Arts & Humanities

A problem for democracy

Penny Muse Abernathy’s latest book shares more strategies about how community newspapers can make the transition to the digital age successfully.

A women poses with a book
Penelope (Penny) Abernathy

When advising leaders of news organizations what they should do to survive the upheavals of the digital age, Penny Muse Abernathy urges them to always celebrate their small wins — but to do it quickly.

“One of the hardest things for anyone running a media business right now is to comprehend how fast everything is changing, and how fast they must adapt to survive,” said Abernathy, the Knight Chair in Journalism and Digital Media Economics at the School of Media and Journalism. “As soon as you celebrate, you need to keep moving forward to face the next challenge.”

Abernathy’s research — on news deserts, the decline of community journalism and the need for new business strategies for local newspapers to survive and thrive in a digital age — forms the basis of the school’s Center for Innovation and Sustainability in Local Media. The center supports existing and start-up news organizations through its sharing of applied research and the development of digital tools and solutions. 

The imperative of change

Abernathy said many people wrongly assume she wishes “to go back to the great old days of print newspapers.”

She knows there is no going back, but she also believes that local journalism needs to survive in some form for the good of the community and the nation. And to survive, these media organizations need to change.

“Change is difficult,” Abernathy said. “There’s a concept among economists called ‘path dependency’ that hypothesizes we will stay on the path we are currently on because we are comfortable on it — even as we are walking right off the cliff.”

Her latest book, “The Strategic Digital Media Entrepreneur,” co-written with JoAnn Sciarrino, provides timely lessons on everything from media financing to marketing, business strategy to leadership. The book describes three important changes local news organizations need to make to survive:

  •  Come up with a business model that is specifically tied to the needs of their community and the size of their publications;  
  • Strategically learn how to follow the technology being used by their customers, both readers and advertisers; and
  • Be very forward looking.

Some creative approaches include publishing regional lifestyle magazines or offering digital marketing services for local businesses. A Moore County newspaper bought a bookstore and turned it into a community venue, she said.
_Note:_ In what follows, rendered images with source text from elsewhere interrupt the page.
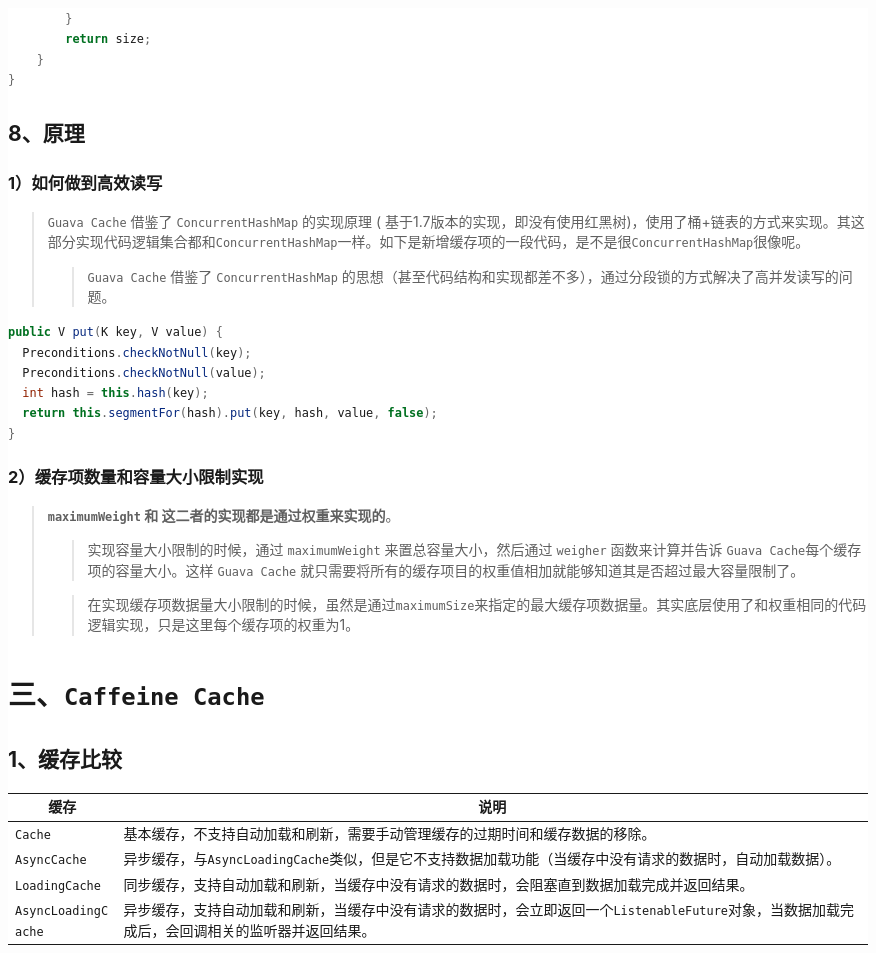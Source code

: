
 ```java
        }
        return size;
    }
}
```



## 8、原理

### 1）**如何做到高效读写**

> `Guava Cache` 借鉴了 `ConcurrentHashMap` 的实现原理 ( 基于1.7版本的实现，即没有使用红黑树)，使用了桶+链表的方式来实现。其这部分实现代码逻辑集合都和`ConcurrentHashMap`一样。如下是新增缓存项的一段代码，是不是很`ConcurrentHashMap`很像呢。      
>
> > `Guava Cache` 借鉴了 `ConcurrentHashMap` 的思想（甚至代码结构和实现都差不多），通过分段锁的方式解决了高并发读写的问题。



```java
public V put(K key, V value) {
  Preconditions.checkNotNull(key);
  Preconditions.checkNotNull(value);
  int hash = this.hash(key);
  return this.segmentFor(hash).put(key, hash, value, false);
}
```



### 2）缓存项数量和容量大小限制实现

> **`maximumWeight` 和  这二者的实现都是通过权重来实现的**。
>
> > 实现容量大小限制的时候，通过 `maximumWeight` 来置总容量大小，然后通过 `weigher` 函数来计算并告诉 `Guava Cache`每个缓存项的容量大小。这样 `Guava Cache` 就只需要将所有的缓存项目的权重值相加就能够知道其是否超过最大容量限制了。
>
> > 在实现缓存项数据量大小限制的时候，虽然是通过`maximumSize`来指定的最大缓存项数据量。其实底层使用了和权重相同的代码逻辑实现，只是这里每个缓存项的权重为1。





# 三、`Caffeine Cache`

## 1、缓存比较 

| 缓存                | 说明                                                         |
| ------------------- | ------------------------------------------------------------ |
| `Cache`             | 基本缓存，不支持自动加载和刷新，需要手动管理缓存的过期时间和缓存数据的移除。 |
| `AsyncCache`        | 异步缓存，与`AsyncLoadingCache`类似，但是它不支持数据加载功能（当缓存中没有请求的数据时，自动加载数据）。 |
| `LoadingCache`      | 同步缓存，支持自动加载和刷新，当缓存中没有请求的数据时，会阻塞直到数据加载完成并返回结果。 |
| `AsyncLoadingCache` | 异步缓存，支持自动加载和刷新，当缓存中没有请求的数据时，会立即返回一个`ListenableFuture`对象，当数据加载完成后，会回调相关的监听器并返回结果。 |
“There are lots of things you can begin to explore as long as you get out of that narrow box of thinking. The most successful independent owners have really thought, ‘Hey, I’m not just putting out a newspaper. I’m building community,’” Abernathy said. 

The greatest strength of community news organizations is that they provide what the internet often doesn’t: local news. They have geographic advantage. They tell readers what happened at the local school board meetings, when the town will repair the streets and who scored the most points at the high school basketball game.
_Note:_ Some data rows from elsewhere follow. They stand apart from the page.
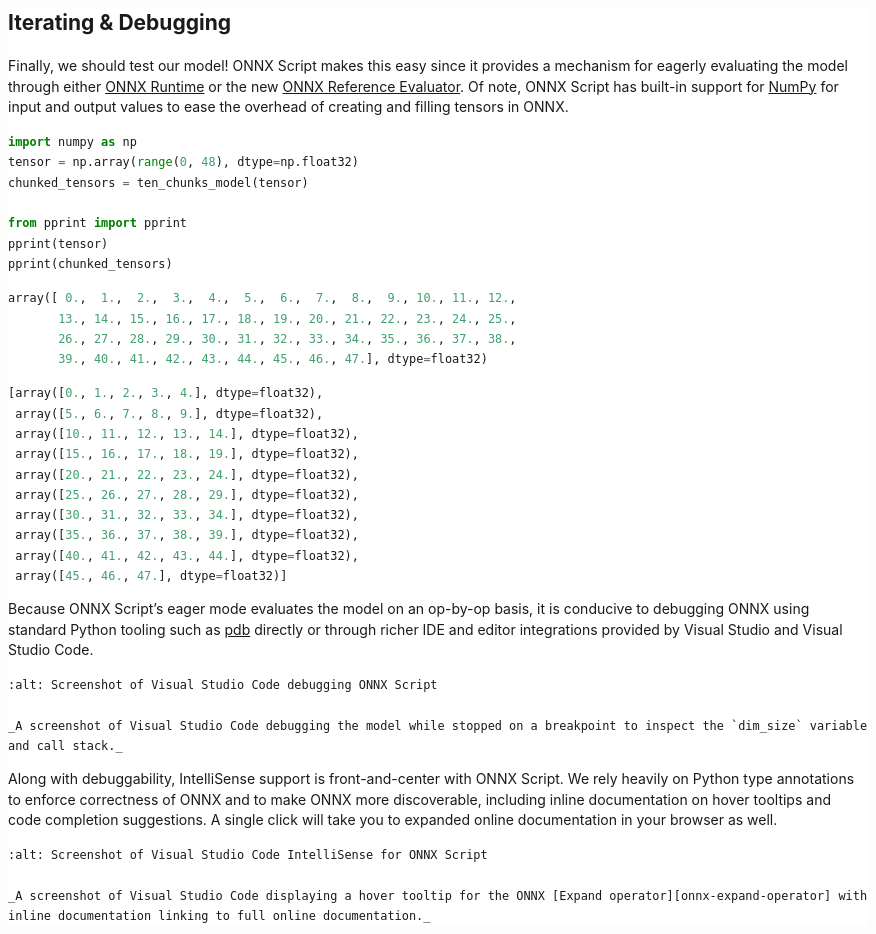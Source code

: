## Iterating &amp; Debugging
Finally, we should test our model! ONNX Script makes this easy since it provides a mechanism for eagerly evaluating the model through either [ONNX Runtime][onnx-runtime] or the new [ONNX Reference Evaluator][onnx-refeval]. Of note, ONNX Script has built-in support for [NumPy][numpy] for input and output values to ease the overhead of creating and filling tensors in ONNX.

```python
import numpy as np
tensor = np.array(range(0, 48), dtype=np.float32)
chunked_tensors = ten_chunks_model(tensor)

from pprint import pprint
pprint(tensor)
pprint(chunked_tensors)
```

```python
array([ 0.,  1.,  2.,  3.,  4.,  5.,  6.,  7.,  8.,  9., 10., 11., 12.,
       13., 14., 15., 16., 17., 18., 19., 20., 21., 22., 23., 24., 25.,
       26., 27., 28., 29., 30., 31., 32., 33., 34., 35., 36., 37., 38.,
       39., 40., 41., 42., 43., 44., 45., 46., 47.], dtype=float32)
```

```python
[array([0., 1., 2., 3., 4.], dtype=float32),
 array([5., 6., 7., 8., 9.], dtype=float32),
 array([10., 11., 12., 13., 14.], dtype=float32),
 array([15., 16., 17., 18., 19.], dtype=float32),
 array([20., 21., 22., 23., 24.], dtype=float32),
 array([25., 26., 27., 28., 29.], dtype=float32),
 array([30., 31., 32., 33., 34.], dtype=float32),
 array([35., 36., 37., 38., 39.], dtype=float32),
 array([40., 41., 42., 43., 44.], dtype=float32),
 array([45., 46., 47.], dtype=float32)]
```

Because ONNX Script’s eager mode evaluates the model on an op-by-op basis, it is conducive to debugging ONNX using standard Python tooling such as [pdb][pdb] directly or through richer IDE and editor integrations provided by Visual Studio and Visual Studio Code.

```{figure} debugging_screenshot.png
:alt: Screenshot of Visual Studio Code debugging ONNX Script

_A screenshot of Visual Studio Code debugging the model while stopped on a breakpoint to inspect the `dim_size` variable and call stack._
```

Along with debuggability, IntelliSense support is front-and-center with ONNX Script. We rely heavily on Python type annotations to enforce correctness of ONNX and to make ONNX more discoverable, including inline documentation on hover tooltips and code completion suggestions. A single click will take you to expanded online documentation in your browser as well.

```{figure} intellisense_screenshot.png
:alt: Screenshot of Visual Studio Code IntelliSense for ONNX Script

_A screenshot of Visual Studio Code displaying a hover tooltip for the ONNX [Expand operator][onnx-expand-operator] with inline documentation linking to full online documentation._
```


[protobuf]: https://onnx.ai/onnx/api/classes.html#protos
[tensorflow-onnx]: https://github.com/onnx/tensorflow-onnx
[olive]: https://onnxruntime.ai/docs/performance/olive.html
[onnx-helper-api]: https://onnx.ai/onnx/api/helper.html
[onnx-concepts]: https://onnx.ai/onnx/intro/concepts.html#input-output-node-initializer-attributes
[onnx-runtime]: https://onnxruntime.ai
[onnx-refeval]: https://onnx.ai/onnx/api/reference.html
[onnx-expand-operator]: https://onnx.ai/onnx/operators/onnx__Expand.html#expand-13
[onnxscript-pypi]: https://pypi.org/project/onnxscript
[onnxscript-github]: https://github.com/microsoft/onnxscript
[torch-onnx]: https://docs.pytorch.org/docs/stable/onnx.html
[torch-ir]: https://docs.pytorch.org/docs/stable/ir.html
[torch-dynamo]: https://docs.pytorch.org/docs/stable/dynamo/index.html
[torch-onnx-dynamoexport]: https://docs.pytorch.org/docs/stable/onnx.html#preview-torch-onnx-torchdynamo-exporter
[torch-onnx-customops]: https://docs.pytorch.org/docs/stable/onnx.html#onnx-script-functions
[torch-chunk]: https://docs.pytorch.org/docs/stable/generated/torch.chunk.html
[netron]: https://netron.app
[numpy]: https://numpy.org
[pdb]: https://docs.python.org/3/library/pdb.html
Abernathy calls this kind of journalism “the three Cs — credible, comprehensive news that you care about.” Readers and advertisers tend to be loyal to news organizations that provide this kind of coverage, she said.

A problem for democracy

Without a strong local news organization, communities can become “news deserts,” rural or urban areas that have limited access to credible and comprehensive news that feeds democracy at the grassroots level. 

Abernathy has documented news deserts across the nation, but she has also experienced their devastating effects firsthand in Laurinburg, her hometown in rural Scotland County along the South Carolina border. 

When she was growing up there, her family had access to television stations in Charlotte and Raleigh, three regional newspapers — The News & Observer, The Fayetteville Observer and The Charlotte Observer — as well as The Laurinburg Exchange, the local independent newspaper where Abernathy got her first reporting job. Today, she said, the local newspaper has become a “ghost” of its former self, while regional newspapers have largely pulled their coverage as well.

That is why, when the story broke last November about potential voting irregularities in the state’s 9th Congressional District where Abernathy votes, she was forced to rely on national media for information to fill the void of local coverage, she said. Now Abernathy wonders if the allegations might have come to light before the election had there been more reporters with “boots on the ground” to cover the local campaigns and pursue leads.

“We need to appreciate what two centuries of newspapers brought us. Historically, they have served critical community-building functions while also educating us as citizens,” Abernathy said. “Research has shown that when you lose a newspaper, public participation goes down in elections, especially off-year elections. It is almost impossible right now — because of what we are seeing in terms of the rise of news deserts — to get the kind of information you need” about local elections.

The survival of community journalism is much more than a news industry problem to Abernathy. 

“It is a problem for democracy,” she said.